Research by the Edith Cowan University School of Management discovered many people entered a FIFO employment roster to advance their long-term career goals and get a foot in the lucrative mining door.

As part of the study, Australian-based iron ore FIFO workers were surveyed on aspects of their jobs including job satisfaction, training and development, pay scales and rosters.

Initial findings indicated whilst high salaries were clearly attractive, factors employees were more concerned with related to job satisfaction, training and development and the overall camaraderie of the workforce.

ECU School of Management professor Alan Brown said money was not the driving factor the university thought it would be.

“In fact, FIFO work is seen as an opportunity to further develop careers within the mining industry,” Brown said.

Respondents rated getting along with colleagues as fractionally more important than the importance they placed on leaving a job due to money.

The majority of respondents strongly agreed they were in the industry for their long-term careers and the availability of training influenced their decision to stay in the mining sector.

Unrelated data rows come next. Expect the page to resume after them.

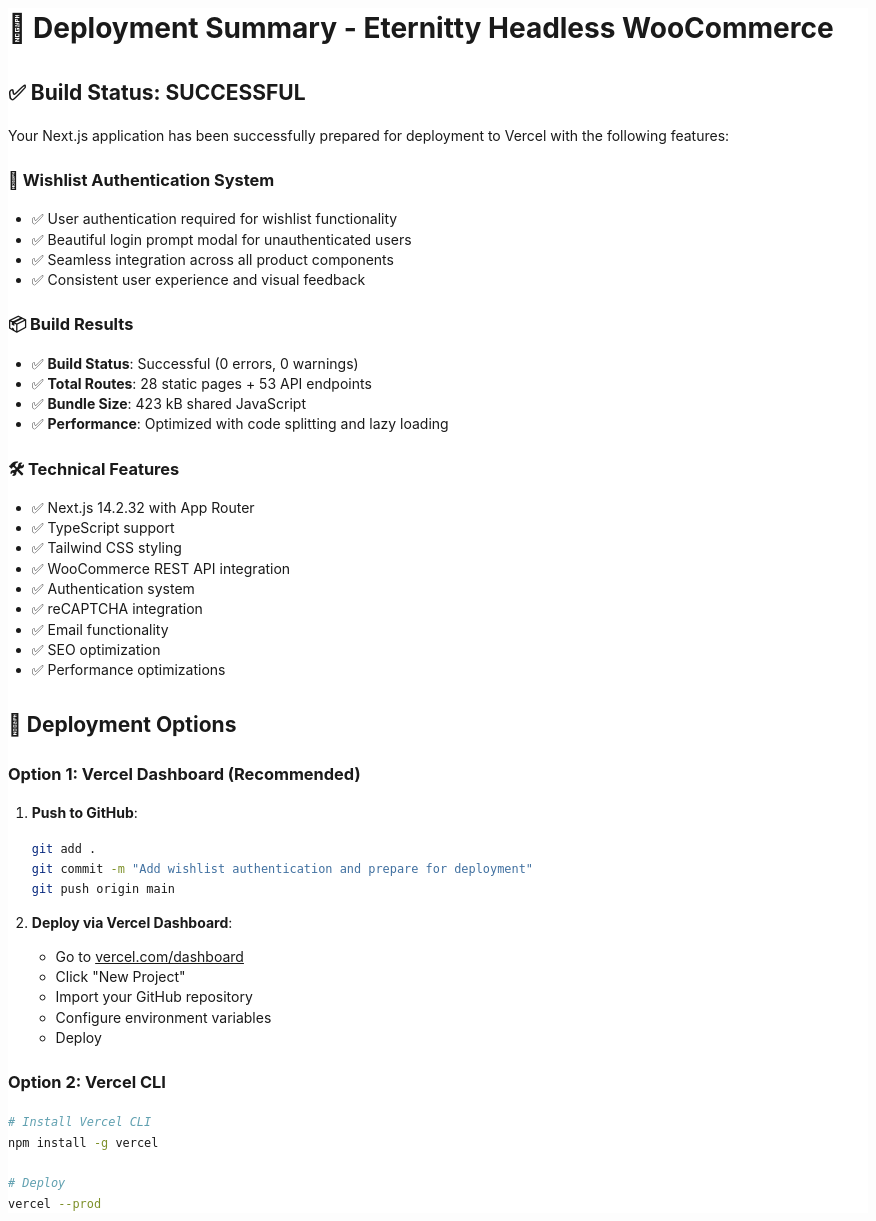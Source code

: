 # 🚀 Deployment Summary - Eternitty Headless WooCommerce

## ✅ Build Status: SUCCESSFUL

Your Next.js application has been successfully prepared for deployment to Vercel with the following features:

### 🔐 **Wishlist Authentication System**
- ✅ User authentication required for wishlist functionality
- ✅ Beautiful login prompt modal for unauthenticated users
- ✅ Seamless integration across all product components
- ✅ Consistent user experience and visual feedback

### 📦 **Build Results**
- ✅ **Build Status**: Successful (0 errors, 0 warnings)
- ✅ **Total Routes**: 28 static pages + 53 API endpoints
- ✅ **Bundle Size**: 423 kB shared JavaScript
- ✅ **Performance**: Optimized with code splitting and lazy loading

### 🛠 **Technical Features**
- ✅ Next.js 14.2.32 with App Router
- ✅ TypeScript support
- ✅ Tailwind CSS styling
- ✅ WooCommerce REST API integration
- ✅ Authentication system
- ✅ reCAPTCHA integration
- ✅ Email functionality
- ✅ SEO optimization
- ✅ Performance optimizations

## 🚀 **Deployment Options**

### Option 1: Vercel Dashboard (Recommended)
1. **Push to GitHub**:
   ```bash
   git add .
   git commit -m "Add wishlist authentication and prepare for deployment"
   git push origin main
   ```

2. **Deploy via Vercel Dashboard**:
   - Go to [vercel.com/dashboard](https://vercel.com/dashboard)
   - Click "New Project"
   - Import your GitHub repository
   - Configure environment variables
   - Deploy

### Option 2: Vercel CLI
```bash
# Install Vercel CLI
npm install -g vercel

# Deploy
vercel --prod
```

Some mining professionals tolerate tough FIFO rosters initially to crack the mining market and build their skills up to a level which affords them the choice of residing back in the city and working at a mining companies’ head office.

The ECU survey findings were recently presented at a mining industry event for human resource specialists which Brown said challenged the public perception of what drives workers towards FIFO work.

ECU said anecdotal evidence suggested the turnover of FIFO staff on mining operations was between 15-25%, and as employee numbers grew at mining operations, the turnover rate was also likely to increase.

Given the competitiveness for skills and the increasing demand for labour on multi-million dollar mining projects, Brown hopes his research can assist mining companies improve retention and reveal the underlying draw cards for attracting good employees.

“This research shows that workers are not just interested in the high salaries,” Brown said.

“Employers must now balance expectations and find ways of attracting and retaining FIFO employees by focusing on training and development strategies and the provision of a positive working environment.”

ECU’s research echoes the first-hand experience of The Resource Channel director Jody Elliott, who held senior human resource roles with mining and resource companies for more than 15 years, including the role of recruitment manager at the forever-busy BHP Billiton.

Elliott said offering workers the choice of region where they can fly into work from makes a big difference in retention, in addition to providing the choice and steps for workers to progress their careers.

“Investing in training and having a buddy program can increase the retention of graduates and apprentices to create support for trainees,” Elliott said.

“Development courses, leadership training and talent lunches allow workers to meet company executives, enhancing their sense of value and contribution within an organisation.”

The Chamber of Minerals and Energy WA found FIFO added a “spatial dimension” to career development allowing movement between companies as opportunities presented themselves, without the need to move the family base.

CMEWA people strategies executive officer Bruce Campbell said FIFO brought benefits to people who wished to reside in one location, work in another and move between projects more freely without uprooting their city-based lifestyle.

With mining companies competing for skills and all throwing around coin, there comes a time when workers are being offered similarly high wages from multiple sources and the deciding factors falls to the fundamentals of what really counts in a strong career choice.

A study by recruitment firm Hays found a lack of career progression was the main reason people decided to change jobs, with respondents indicating they were more likely to stay in a position if they were engaged in learning new skills and had the opportunity to progress within an organisation.

“Unsurprisingly, salary was a high factor although it is not the main motivating factor for candidates seeking to change roles,” Hays director Jacky Carter said.

Carter said in a candidate tight market, retention was more important than ever and training or development opportunities for staff were high factors to consider.

“Poor management was also a key reason for leaving a current job, with lack of direction, little empowerment or lack of recognition from management common complaints,” Carter said.